- **WORK REQUIRED**
Word for word, copy all of the entries.

____________________

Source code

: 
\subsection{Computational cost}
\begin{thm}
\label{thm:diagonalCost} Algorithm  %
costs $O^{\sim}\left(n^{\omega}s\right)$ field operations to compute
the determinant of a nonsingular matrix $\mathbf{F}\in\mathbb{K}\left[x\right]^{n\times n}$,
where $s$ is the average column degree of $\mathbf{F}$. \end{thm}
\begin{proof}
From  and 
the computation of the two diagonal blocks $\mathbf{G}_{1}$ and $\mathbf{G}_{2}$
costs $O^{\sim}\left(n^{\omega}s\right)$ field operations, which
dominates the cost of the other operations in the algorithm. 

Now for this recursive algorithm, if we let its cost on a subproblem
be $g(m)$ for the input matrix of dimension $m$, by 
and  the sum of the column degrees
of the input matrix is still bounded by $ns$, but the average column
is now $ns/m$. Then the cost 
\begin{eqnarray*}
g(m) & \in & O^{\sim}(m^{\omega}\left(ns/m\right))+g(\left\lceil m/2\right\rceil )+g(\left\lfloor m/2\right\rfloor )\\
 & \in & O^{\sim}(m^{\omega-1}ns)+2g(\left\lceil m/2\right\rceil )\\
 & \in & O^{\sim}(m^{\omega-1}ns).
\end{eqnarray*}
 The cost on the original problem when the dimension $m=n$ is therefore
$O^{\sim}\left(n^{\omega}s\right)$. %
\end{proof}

____________________

- **OUTPUT FOR THIS TASK**
Source code

: 
\subsection{Computational cost}
\begin{thm}
\label{thm:diagonalCost} Algorithm  %
costs $O^{\sim}\left(n^{\omega}s\right)$ field operations to compute
the determinant of a nonsingular matrix $\mathbf{F}\in\mathbb{K}\left[x\right]^{n\times n}$,
where $s$ is the average column degree of $\mathbf{F}$. \end{thm}
\begin{proof}
From  and 
the computation of the two diagonal blocks $\mathbf{G}_{1}$ and $\mathbf{G}_{2}$
costs $O^{\sim}\left(n^{\omega}s\right)$ field operations, which
dominates the cost of the other operations in the algorithm. 

Now for this recursive algorithm, if we let its cost on a subproblem
be $g(m)$ for the input matrix of dimension $m$, by 
and  the sum of the column degrees
of the input matrix is still bounded by $ns$, but the average column
is now $ns/m$. Then the cost 
\begin{eqnarray*}
g(m) & \in & O^{\sim}(m^{\omega}\left(ns/m\right))+g(\left\lceil m/2\right\rceil )+g(\left\lfloor m/2\right\rfloor )\\
 & \in & O^{\sim}(m^{\omega-1}ns)+2g(\left\lceil m/2\right\rceil )\\
 & \in & O^{\sim}(m^{\omega-1}ns).
\end{eqnarray*}
 The cost on the original problem when the dimension $m=n$ is therefore
$O^{\sim}\left(n^{\omega}s\right)$. %
\end{proof}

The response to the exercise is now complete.